The man who commanded US-led coalition forces during the first year of the Iraq war says the United States can forget about winning the war.
“I think if we do the right things politically and economically with the right Iraqi leadership we could still salvage at least a stalemate, if you will – not a stalemate but at least stave off defeat,” retired Army Lieutenant General Ricardo Sanchez said in an interview.
Sanchez, in his first interview since he retired last year, is the highest-ranking former military leader yet to suggest the Bush administration has fallen short in Iraq.
“I am absolutely convinced that America has a crisis in leadership at this time,” Sanchez told AFP after a recent speech in San Antonio, Texas.
(From Agence France Press, via Truthout)
Unprecedented, I am sure. This makes 3 top commanders in Iraq (all retired), saying, essentially, that Bush & Co. are bad news. I bet they’ve all read Yingling’s article, which I wrote about earlier.

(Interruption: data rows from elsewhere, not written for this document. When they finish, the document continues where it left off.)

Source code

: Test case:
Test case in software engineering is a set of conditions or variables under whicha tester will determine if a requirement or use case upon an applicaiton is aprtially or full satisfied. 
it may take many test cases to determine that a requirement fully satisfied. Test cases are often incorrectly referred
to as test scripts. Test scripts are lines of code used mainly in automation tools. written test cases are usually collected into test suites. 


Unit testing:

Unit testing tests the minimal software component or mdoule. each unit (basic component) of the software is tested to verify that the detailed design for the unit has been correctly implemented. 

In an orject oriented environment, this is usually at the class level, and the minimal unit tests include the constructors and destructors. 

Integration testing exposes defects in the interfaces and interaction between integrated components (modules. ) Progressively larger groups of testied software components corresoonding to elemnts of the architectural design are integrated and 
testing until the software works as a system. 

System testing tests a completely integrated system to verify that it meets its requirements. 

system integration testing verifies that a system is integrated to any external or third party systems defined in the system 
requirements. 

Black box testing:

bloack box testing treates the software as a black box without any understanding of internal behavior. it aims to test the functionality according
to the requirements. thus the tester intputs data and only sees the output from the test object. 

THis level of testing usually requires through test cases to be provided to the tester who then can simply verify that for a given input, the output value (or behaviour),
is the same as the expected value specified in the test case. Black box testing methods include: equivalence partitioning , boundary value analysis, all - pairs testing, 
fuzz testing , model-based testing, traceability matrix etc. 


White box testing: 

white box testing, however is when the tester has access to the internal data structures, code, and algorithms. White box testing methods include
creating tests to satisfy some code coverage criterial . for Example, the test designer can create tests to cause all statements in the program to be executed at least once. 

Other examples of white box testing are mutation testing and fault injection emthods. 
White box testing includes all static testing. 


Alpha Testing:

And, on a related note, here is a fascinating (and scary) meditation about what happens when a country builds up a mercenary force of combat soldiers, with a little history tour of Rome.
The privatization of war hands an incentive to American corporations, many with tremendous political clout, to keep us mired down in Iraq. But even more disturbing is the steady rise of this modern Praetorian Guard. The Praetorian Guard in ancient Rome was a paramilitary force that defied legal constraints, made violence part of the political discourse, and eventually plunged the Roman Republic into tyranny and despotism. Despotic movements need paramilitary forces that operate outside the law, forces that sow fear among potential opponents, and are capable of physically silencing those branded by their leaders as traitors. And in the wrong hands, a Blackwater could well become that force.
Given that Blackwater, the biggest private security force in Iraq (and likely the world) is run by a hard-core Christian Right man … well, what’s there to worry about?